Public debt breaches limit by Rs17tr
Debt-to-GDP rises to 70.7% as FBR misses targets despite slowing refunds

Pakistan's total public debt remained Rs17 trillion higher than the maximum statutory limit set by Parliament to ensure fiscal discipline during the last fiscal year, but the government has still managed to reduce refinancing risks by extending the tenor of domestic loans.
The Debt Policy Statement 2026 disclosed that, against the maximum permissible debt limit of 56% of Gross Domestic Product (GDP), public debt surged to 70.7%. The statement has been prepared for the information of the National Assembly under the requirement of the Fiscal Responsibility and Debt Limitation Act (FRDLA). Public debt was higher by Rs16.8 trillion, or 14.7% of GDP, compared to the limit set in the FRDL law for fiscal year 2024-25, the report showed.
The higher and unsustainable debt levels are now consuming half of the annual budget, leaving no space for productive financing and constantly putting an additional tax burden on ordinary and already burdened segments of society.
The Federal Board of Revenue (FBR) is also failing the prime minister and has not been able to achieve even its downward revised tax targets, despite slowing refund payments, taking advances and benefiting from a favourable super tax judgment by the Federal Constitutional Court.

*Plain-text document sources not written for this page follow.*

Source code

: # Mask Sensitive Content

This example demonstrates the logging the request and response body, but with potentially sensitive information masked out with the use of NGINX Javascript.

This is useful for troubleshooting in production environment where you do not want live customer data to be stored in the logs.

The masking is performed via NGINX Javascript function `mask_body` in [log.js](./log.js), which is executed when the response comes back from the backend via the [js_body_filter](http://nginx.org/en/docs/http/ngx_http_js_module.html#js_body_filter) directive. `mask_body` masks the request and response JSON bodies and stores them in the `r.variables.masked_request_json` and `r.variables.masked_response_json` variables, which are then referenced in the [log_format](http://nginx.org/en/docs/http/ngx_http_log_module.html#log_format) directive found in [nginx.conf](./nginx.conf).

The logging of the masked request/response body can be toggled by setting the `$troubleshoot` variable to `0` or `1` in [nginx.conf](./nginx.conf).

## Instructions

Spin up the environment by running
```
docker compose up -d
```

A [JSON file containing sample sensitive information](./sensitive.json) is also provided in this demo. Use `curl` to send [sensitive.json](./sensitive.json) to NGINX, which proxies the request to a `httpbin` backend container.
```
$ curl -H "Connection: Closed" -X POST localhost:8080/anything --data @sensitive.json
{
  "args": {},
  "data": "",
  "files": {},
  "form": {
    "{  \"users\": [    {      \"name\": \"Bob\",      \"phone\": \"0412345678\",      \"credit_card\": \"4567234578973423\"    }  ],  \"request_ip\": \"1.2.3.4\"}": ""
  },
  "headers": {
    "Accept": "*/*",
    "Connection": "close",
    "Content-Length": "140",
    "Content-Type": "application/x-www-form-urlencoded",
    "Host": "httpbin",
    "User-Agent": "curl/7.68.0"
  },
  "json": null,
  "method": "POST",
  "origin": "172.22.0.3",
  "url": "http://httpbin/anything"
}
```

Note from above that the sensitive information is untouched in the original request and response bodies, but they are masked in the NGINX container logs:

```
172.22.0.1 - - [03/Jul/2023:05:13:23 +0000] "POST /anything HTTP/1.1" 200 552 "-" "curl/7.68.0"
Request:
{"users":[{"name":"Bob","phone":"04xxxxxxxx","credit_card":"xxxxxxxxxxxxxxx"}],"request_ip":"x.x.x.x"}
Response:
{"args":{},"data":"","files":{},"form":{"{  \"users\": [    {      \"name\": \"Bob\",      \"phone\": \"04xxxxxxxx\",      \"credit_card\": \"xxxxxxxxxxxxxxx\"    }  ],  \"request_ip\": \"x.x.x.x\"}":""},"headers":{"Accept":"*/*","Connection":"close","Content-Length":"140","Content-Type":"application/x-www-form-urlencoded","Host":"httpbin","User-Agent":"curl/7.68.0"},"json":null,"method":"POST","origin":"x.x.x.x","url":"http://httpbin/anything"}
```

The FBR pooled Rs7.174 trillion during the JulyJanuary period of the current fiscal year, falling short of the significantly downward revised target by Rs347 billion. It also achieved hardly 10.5% growth in collections over last year's revenues, which is half the rate required to meet the annual target. The monthly target was also missed by an Rs18 billion margin, despite the bonanza from the super tax judgment.
In its debt policy statement, the Ministry of Finance apprised Parliament that the "debt-to-GDP ratio has increased during fiscal year 2025". However, the government assured Parliament that it remained committed to the objectives of the FRDL Act, 2005, with the aim of reducing public debt to sustainable levels over the medium term.
The ministry said this would be achieved by following a path of fiscal consolidation, generating primary surpluses and narrowing the fiscal deficit to place debt on a downward trajectory.
However, another document - the Fiscal Policy Statement 2026 - showed that the federal fiscal deficit was also 2.7% of GDP higher than the maximum prudent limit defined by Parliament under the FRDL law. The finance ministry said the new debt management strategy includes maturity lengthening through higher issuance of medium- to long-term debt instruments, including zero-coupon bonds, increasing the share of fixed-rate debt to manage interest rate risk, deepening the domestic debt market, diversifying investors and instruments, and diversifying access to international markets through Panda bond issuance and frequent investor engagement.
The debt policy statement further showed that the government has reduced refinancing risks, primarily by extending the tenure of domestic debt. External debt maturity marginally declined last fiscal year due to an increasing share of foreign commercial loans.
The report showed that the share of short-term Market Treasury Bills (MTBs) continued to decline from 24% as of June 2024 to 16.6% by the end of the last fiscal year. As a result, the average time to maturity of domestic government securities increased from 2.8 years to 3.8 years by June 2025.
The finance ministry said that, by taking advantage of a declining interest rate environment, the government focused on replacing maturing short-term Treasury Bills through increased issuance of medium- to long-term Pakistan Investment Bonds (PIBs) and Sukuk instruments.
However, the average time to maturity of external loans stood at around 6.1 years as of June 2025, slightly lower than the preceding year, due to the government taking $1.6 billion in additional commercial loans. As a result, commercial loans rose from $5.5 billion to $7.2 billion during the last fiscal year.
The finance ministry said that as of September 2025, 84% of loans were sourced from multilateral and bilateral lenders.
Overall, there was also a decline in the share of external debt in total public debt, from 34% to 32% in the last fiscal year, in compliance with the 40% ceiling set under the Medium-Term Debt Strategy.
As of June 2025, total public debt increased by 13% year-on-year to Rs80 trillion, of which domestic debt stood at Rs54.4 trillion and external debt at Rs26.1 trillion.
The policy statement showed that external debt rose by 6% to $91.8 billion as of June 2025, reflecting an increase of $5.3 billion. The major increase in external debt came from multilateral development partners, including the International Monetary Fund (IMF), which rose by 8.7% or nearly $4.3 billion. Borrowing from commercial banks increased by $1.6 billion, largely due to a $1 billion loan secured against an Asian Development Bank (ADB) policy-based guarantee.
More than half of Pakistan's external debt is owed to multilateral development financial institutions, including the IMF. The second-largest source is bilateral partners, including the Paris Club and bilateral country deposits, accounting for around 26% of external debt, according to the finance ministry.
The report showed that during the last fiscal year, total domestic debt increased by Rs7.3 trillion to Rs54.4 trillion, representing a rise of 16%.